We've been using a custom locale since we needed to use special ordering for
certain values in a UTF-8 database.

For example, E'\xEC\x82\x80' (E'\uC080') is defined as the first in the
list, before all other possible codepoints/characters.

While it works fine for varchars, properly placing this codepoint before a
space, it doesnt work as we expected in the case of chars.
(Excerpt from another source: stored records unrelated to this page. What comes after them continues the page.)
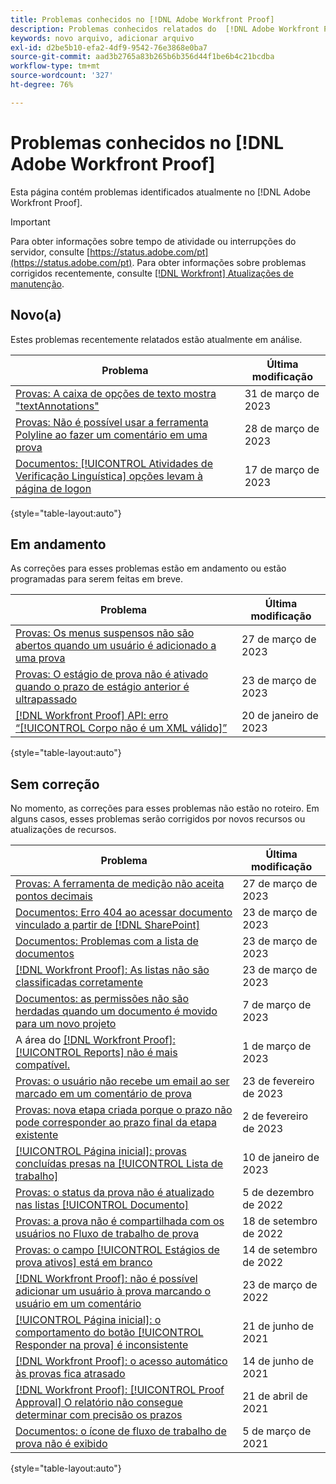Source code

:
 ```yaml
---
title: Problemas conhecidos no [!DNL Adobe Workfront Proof]
description: Problemas conhecidos relatados do  [!DNL Adobe Workfront Proof]
keywords: novo arquivo, adicionar arquivo
exl-id: d2be5b10-efa2-4df9-9542-76e3868e0ba7
source-git-commit: aad3b2765a83b265b6b356d44f1be6b4c21bcdba
workflow-type: tm+mt
source-wordcount: '327'
ht-degree: 76%

---
```


# Problemas conhecidos no [!DNL Adobe Workfront Proof]

Esta página contém problemas identificados atualmente no [!DNL Adobe Workfront Proof].

>[!IMPORTANT]
>
>Para obter informações sobre tempo de atividade ou interrupções do servidor, consulte [https://status.adobe.com/pt](https://status.adobe.com/pt). Para obter informações sobre problemas corrigidos recentemente, consulte [[!DNL Workfront] Atualizações de manutenção](../maintenance/current-updates.md).

## Novo(a)

Estes problemas recentemente relatados estão atualmente em análise.

| **Problema** | **Última modificação** |
| -----------------------------------------------------------------| ----------------- |
| [Provas: A caixa de opções de texto mostra &quot;textAnnotations&quot;](known-issues-workfront-proof/proof-text-shows-textannotation.md) | 31 de março de 2023 |
| [Provas: Não é possível usar a ferramenta Polyline ao fazer um comentário em uma prova](known-issues-workfront/wf-proof-polyline-tool-does-not-work.md) | 28 de março de 2023 |
| [Documentos: [!UICONTROL Atividades de Verificação Linguística] opções levam à página de logon](known-issues-workfront/wf-documents-taken-to-login-screen.md) | 17 de março de 2023 |

{style="table-layout:auto"}

## Em andamento

As correções para esses problemas estão em andamento ou estão programadas para serem feitas em breve.

| **Problema** | **Última modificação** |
| -----------------------------------------------------------------| ----------------- |
| [Provas: Os menus suspensos não são abertos quando um usuário é adicionado a uma prova](known-issues-workfront/wf-proofs-dropdowns-disabled-when-adding-user.md) | 27 de março de 2023 |
| [Provas: O estágio de prova não é ativado quando o prazo de estágio anterior é ultrapassado](known-issues-workfront/wf-proofs-stage-does-not-activate-from-deadline.md) | 23 de março de 2023 |
| [[!DNL Workfront Proof] API: erro “[!UICONTROL Corpo não é um XML válido]”](known-issues-workfront-proof/proof-error-body-is-not-a-valid-xml.md) | 20 de janeiro de 2023 |

{style="table-layout:auto"}

## Sem correção

No momento, as correções para esses problemas não estão no roteiro. Em alguns casos, esses problemas serão corrigidos por novos recursos ou atualizações de recursos.

| **Problema** | **Última modificação** |
| -----------------------------------------------------------------| ----------------- |
| [Provas: A ferramenta de medição não aceita pontos decimais](known-issues-workfront/wf-proofs-measure-not-not-accepting-decimals.md) | 27 de março de 2023 |
| [Documentos: Erro 404 ao acessar documento vinculado a partir de [!DNL SharePoint]](known-issues-workfront/wf-documents-404-when-accessing-document-in-sharepoint.md) | 23 de março de 2023 |
| [Documentos: Problemas com a lista de documentos](known-issues-workfront/wf-documents-list-missing-elements.md) | 23 de março de 2023 |
| [[!DNL Workfront Proof]: As listas não são classificadas corretamente](known-issues-workfront-proof/proof-lists-not-sorted-correctly.md) | 23 de março de 2023 |
| [Documentos: as permissões não são herdadas quando um documento é movido para um novo projeto](known-issues-workfront/wf-documents-permissions-not-interited-when-moved.md) | 7 de março de 2023 |
| A área do [[!DNL Workfront Proof]: [!UICONTROL Reports]  não é mais compatível.](known-issues-workfront-proof/proof-reports-analytics-not-working.md) | 1 de março de 2023 |
| [Provas: o usuário não recebe um email ao ser marcado em um comentário de prova](known-issues-workfront-proof/proof-user-not-emailed-when-tagged.md) | 23 de fevereiro de 2023 |
| [Provas: nova etapa criada porque o prazo não pode corresponder ao prazo final da etapa existente](known-issues-workfront-proof/proof-new-stage-created.md) | 2 de fevereiro de 2023 |
| [[!UICONTROL Página inicial]: provas concluídas presas na [!UICONTROL Lista de trabalho]](known-issues-workfront-proof/completed-proofs-stuck-in-the-work-list.md) | 10 de janeiro de 2023 |
| [Provas: o status da prova não é atualizado nas listas [!UICONTROL Documento]](known-issues-workfront/wf-documents-status-not-updating-in-document-list.md) | 5 de dezembro de 2022 |
| [Provas: a prova não é compartilhada com os usuários no Fluxo de trabalho de prova](known-issues-workfront-proof/proof-user-in-stage-does-not-get-access.md) | 18 de setembro de 2022 |
| [Provas: o campo [!UICONTROL Estágios de prova ativos] está em branco](known-issues-workfront/wf-documents-stages-do-not-populate-on-proof.md) | 14 de setembro de 2022 |
| [[!DNL Workfront Proof]: não é possível adicionar um usuário à prova marcando o usuário em um comentário](known-issues-workfront-proof/cannot-add-user-to-proof.md) | 23 de março de 2022 |
| [[!UICONTROL Página inicial]: o comportamento do botão [!UICONTROL Responder na prova] é inconsistente](known-issues-workfront-proof/reply-in-proof-button-behavior-is-inconsistent.md) | 21 de junho de 2021 |
| [[!DNL Workfront Proof]: o acesso automático às provas fica atrasado](known-issues-workfront-proof/automatic-access-to-proofs-are-delayed.md) | 14 de junho de 2021 |
| [[!DNL Workfront Proof]: [!UICONTROL Proof Approval] O relatório não consegue determinar com precisão os prazos](known-issues-workfront-proof/proof-approval-report-cant-accurately-determine-deadlines.md) | 21 de abril de 2021 |
| [Documentos: o ícone de fluxo de trabalho de prova não é exibido](known-issues-workfront-proof/proof-workflow-icon-is-not-displaying.md) | 5 de março de 2021 |

{style="table-layout:auto"}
This seems to be explained by the fact that bcharcmp() (in
src/backend/utils/adt/varchar.c) uses the bcTrueLength of said char(), which
does not count the number of trailing spaces.
Hence a blank char(3) with value '\x202020' is of "true length" 0 and
smaller than any other string, and any locale information will be
disregarded.

This behaviour already had surprised us while calling the length() function
on char(x) with blank pads :
test_utf8=# select length(' '::char(3)) as char_len, char_length('
'::char(3)) as char_charlen, octet_length(' '::char(3)) as char_octetlen,
length(' '::varchar(3)) as varchar_len;
char_len | char_charlen | char_octetlen | varchar_len
----------+--------------+---------------+-------------
0 | 0 | 3 | 3
(1 row)

Is this considered normal? Especially the case with char(x) which can ignore
partially ignore collation if they have trailing blanks.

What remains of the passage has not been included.